Douglas Murray Douglas Murray

Norway syndrome: a new condition for Western victims of rape

Here is a story that needs little extrapolation.

A male left-wing politician in Norway – Karsten Nordal Hauken – has spoken out about his rape, a few years ago, at the hands of a Somali refugee.  The self-professed feminist and ‘anti-racist’ was subjected to a brutal anal attack in his own home. The culprit was subsequently caught and sentenced to more than four years in prison, though he is now free and due to be deported back to his native Somalia.

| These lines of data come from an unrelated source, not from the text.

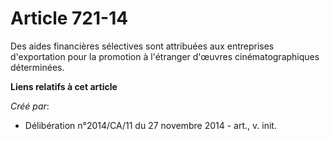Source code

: # Article 721-14

Des aides financières sélectives sont attribuées aux entreprises d'exportation pour la promotion à l'étranger d'œuvres
cinématographiques déterminées.

**Liens relatifs à cet article**

_Créé par_:

  - Délibération n°2014/CA/11 du 27 novembre 2014 - art., v. init.
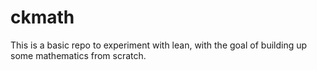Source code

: # ckmath

This is a basic repo to experiment with lean, with the goal of building up some mathematics from scratch.
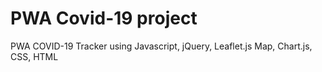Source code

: # PWA Covid-19 project
PWA COVID-19 Tracker using Javascript, jQuery, Leaflet.js Map, Chart.js, CSS, HTML
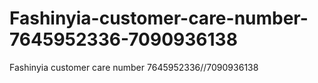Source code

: # Fashinyia-customer-care-number-7645952336-7090936138
Fashinyia customer care number 7645952336//7090936138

All of which has occasioned Hauken to speak out about how guilty he himself feels.  Guilty because he says that he is ‘responsible’ for the Somali rapist being returned to Somalia. He explains that ‘[I] had a strong feeling of guilt and responsibility. I was the reason that he would not be in Norway anymore, but rather sent to a dark uncertain future in Somalia.’ He also added that ‘I see him mostly like a product of an unfair world, a product of an upbringing marked by war and despair’.

This is not the first such case. Among others, last year a ‘no-borders’ activist on the French-Italian border was gang-raped by a group of Sudanese immigrants but persuaded to keep quiet about her own rape in case it was used to undermine the open-borders cause.

Everyone now knows the term ‘Stockholm syndrome’, used to describe hostages who take on the perspectives of their kidnappers.  Perhaps the Hauken case could be used to coin the term ‘Norway syndrome’, an affliction that causes rape-victims to feel concern over the prospects of their rapists? There certainly should be a term, because I suspect we’re going to need one in our vibrant and exciting future.